Show weighted estimator is unbiased when sampling from a finite population

63 Views Asked by At

Given a finite population of $N$ units {$(U_1, X_1),\ldots,(U_N, X_N)$}, with $X_i$ being the observation associated with the $i$-th unit $U_i$, consider estimating $$\DeclareMathOperator{\Var}{Var} \mu=\frac 1N \sum_{i=1}^N X_i, $$ the population mean.

We can find the variance of the sample mean $\bar{X}$ based on a simple random sample of size $n$ from the population, given by $$ \Var\bar{X}=\frac{N-n}{N-1} \frac{\sigma^2}{n}, $$ where $\sigma^2=\frac 1N \sum_{i=1}^N (X_i -\mu))^2$ is the population variance.

I know how to prove this. But I don't know how to solve the following problems:

For a sampling design where $\pi_i$ is the probability of the ith unit being included in a sample, show the following:

  1. $\delta_S=\sum_{i \in S} X_i/\pi_i$ is unbiased for $N\mu$,

  2. The variance of $\delta_S$ has the following expression $$ \Var(\delta_S)=\sum_{i=1}^N X_i^2 \left(\frac{1}{\pi_i}-1\right) + \sum_{i=1}^N \sum_{j(\neq j)=1}^N X_i X_j \left(\frac{\pi_{ij}}{\pi_i \pi_j}-1\right), $$ where $\pi_{ij}$ is the probability of both $X_i$ and $X_j$ being included in a sample.

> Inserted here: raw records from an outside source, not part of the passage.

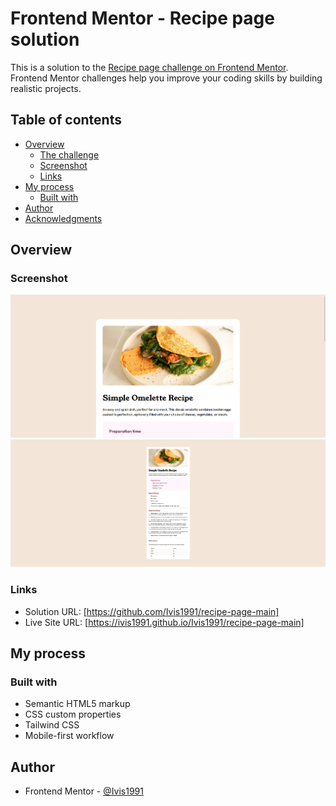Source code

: # Frontend Mentor - Recipe page solution

This is a solution to the [Recipe page challenge on Frontend Mentor](https://www.frontendmentor.io/challenges/recipe-page-KiTsR8QQKm). Frontend Mentor challenges help you improve your coding skills by building realistic projects. 

## Table of contents

- [Overview](#overview)
  - [The challenge](#the-challenge)
  - [Screenshot](#screenshot)
  - [Links](#links)
- [My process](#my-process)
  - [Built with](#built-with)
- [Author](#author)
- [Acknowledgments](#acknowledgments)


## Overview

### Screenshot

![](./assets/images/Screenshot2.png)
![](./assets/images/Screenshot.png)


### Links

- Solution URL: [https://github.com/Ivis1991/recipe-page-main]
- Live Site URL: [https://ivis1991.github.io/Ivis1991/recipe-page-main]

## My process

### Built with

- Semantic HTML5 markup
- CSS custom properties
- Tailwind CSS
- Mobile-first workflow


## Author

- Frontend Mentor - [@Ivis1991](https://www.frontendmentor.io/profile/Ivis1991)


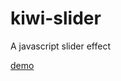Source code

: kiwi-slider
===========

A javascript slider effect



[demo](http://loethen.github.io/kiwi-slider/)

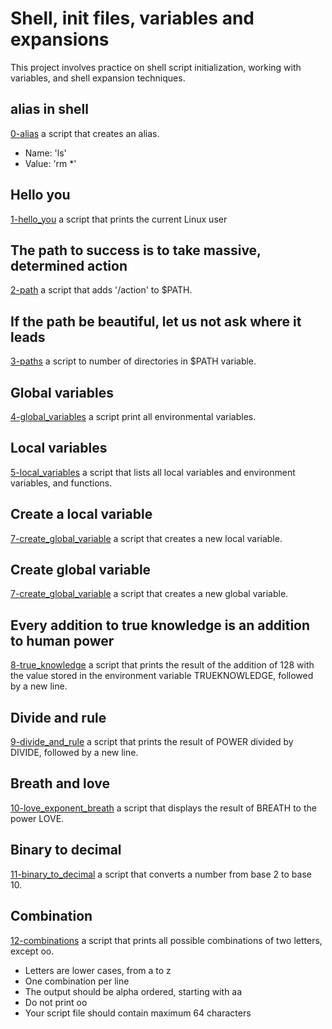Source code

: # Shell, init files, variables and expansions
This project involves practice on shell script initialization, working with variables, and shell expansion techniques.
## alias in shell
[0-alias](./0-alias) a script that creates an alias.
- Name: 'ls'
- Value: 'rm *'
## Hello you
[1-hello_you](./1-hello_you) a script that prints the current Linux user
## The path to success is to take massive, determined action
[2-path](./2-path) a script that adds '/action' to $PATH.
## If the path be beautiful, let us not ask where it leads
[3-paths](./3-paths) a script to number of directories in $PATH variable.
## Global variables
[4-global_variables](./4-global_variables) a script print all environmental variables.
## Local variables
[5-local_variables](./5-local_variables) a script that lists all local variables and environment variables, and functions.
## Create a local variable
[7-create_global_variable](./7-create_global_variable) a script that creates a new local variable.
## Create global variable
[7-create_global_variable](./7-create_global_variable) a script that creates a new global variable.
## Every addition to true knowledge is an addition to human power
[8-true_knowledge](./8-true_knowledge) a script that prints the result of the addition of 128 with the value stored in the environment variable TRUEKNOWLEDGE, followed by a new line.
## Divide and rule
[9-divide_and_rule](./9-divide_and_rule) a script that prints the result of POWER divided by DIVIDE, followed by a new line.
## Breath and love
[10-love_exponent_breath](./10-love_exponent_breath) a script that displays the result of BREATH to the power LOVE.
## Binary to decimal
[11-binary_to_decimal](./11-binary_to_decimal) a script that converts a number from base 2 to base 10.
## Combination
[12-combinations](./12-combinations) a script that prints all possible combinations of two letters, except oo.
- Letters are lower cases, from a to z
- One combination per line
- The output should be alpha ordered, starting with aa
- Do not print oo
- Your script file should contain maximum 64 characters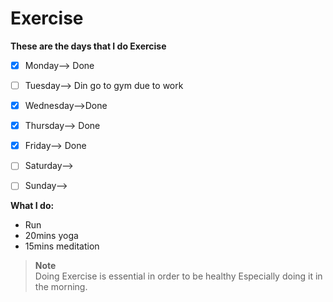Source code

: # Exercise

**These are the days that I do Exercise**
- [x] Monday--> Done
- [ ] Tuesday--> Din go to gym due to work
- [x] Wednesday-->Done
- [x] Thursday-->  Done
- [x] Friday--> Done
- [ ] Saturday--> 
- [ ] Sunday--> 


**What I do:**
- Run
- 20mins yoga
- 15mins meditation


> **Note** <br>
> Doing Exercise is essential in order to be healthy Especially doing it in the morning.
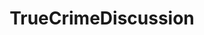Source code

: ---
title: TrueCrimeDiscussion
crosslinks:
- ChasingCorrieMckeague
- UnresolvedMysteries
- Corrie_McKeague
- MissingPersons
- TrueCrime
- florida
- serialpodcastorigins
- DelphiMurders
- RBI
- UnsolvedMysteries
- UIUC
- movies
- CorrieDiscussion
- SwordAndScale
- WhereisCorrieMcKeague
- videos
- TOR
- legaladvice
- UnsolvedMurders
---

My try: I started to calculate the expectation of $\delta_S$ and I got the following result $$ \begin{split} E(\delta_S) & = E\left(\sum_{i \in S} X_i/\pi_i\right) =\sum_{i \in S} E(X_i/\pi_i) \\ & =\sum_{i \in S} \frac{1}{\pi_i} E(X_i) =\sum_{i \in S} \frac{1}{\pi_i} \mu =\mu \sum_{i \in S} \frac{1}{\pi_i}. \end{split} $$ Unfortunately, this is not $N\mu$.

1

There are 1 best solutions below

0
On BEST ANSWER

Let $Z_i$ be $1$ if unit $i$ is included in the sample, and $0$ otherwise. Note that $P(Z_i=1)=E[Z_i]=\pi_i$.

Another tricky thing is that the $X_i$ here are considered non-random, since you are given a fixed population of size $N$ from which you are sampling. [For instance, note that the expression for the variance of $\delta_S$ is given in terms of $X_i$.]

The statistic $\delta_S$ can be rewritten as $\sum_{i=1}^N Z_i X_i / \pi_i$. Then $$E[\delta_S] = \sum_{i=1}^n E[Z_i X_i / \pi_i] = \sum_{i=1}^N E[Z_i] X_i/\pi_i = \sum_{i=1}^N X_i = N\mu.$$

Note that the last step comes directly from the definition of $\mu := \frac{1}{N} \sum_{i=1}^N X_i$.


For random variables $U$ and $V$ we have $\text{Var}(U+V) = \text{Var}(U) + \text{Var}(V) + \text{Cov}(U, V) + \text{Cov}(V, U)$. Generalizing this to a sum of $N$ random variables, we have \begin{align} \text{Var}(\delta_S) &= \text{Var}\left(\sum_{i=1}^N Z_i X_i / \pi_i\right) \\ &= \sum_{i=1}^N \text{Var}(Z_i X_i / \pi_i) + \sum_{i=1}^N \sum_{j \ne i} \text{Cov}(Z_i X_i / \pi_i, Z_j X_j / \pi_j). \end{align}

We have $$\text{Var}(Z_i) = E[Z_i^2] - E[Z_i]^2 = \pi_i - \pi_i^2$$ and $$\text{Cov}(Z_i, Z_j) = E[Z_i Z_j] - E[Z_i]E[Z_j] = \pi_{ij} - \pi_i \pi_j.$$ Thus, continuing from above, \begin{align} \text{Var}(\delta_S) &= \sum_{i=1}^N \frac{X_i^2}{\pi_i^2} (\pi_i - \pi_i^2) + \sum_{i=1}^N \sum_{j \ne i} \frac{X_i X_j}{\pi_i \pi_j}(\pi_{ij} - \pi_i \pi_j), \end{align} where we have used the linearity rules $\text{Var}(cU) = c^2 \text{Var}(U)$ and $\text{Cov}(aU, bV) = ab\text{Cov}(U, V)$ for variance/covariance.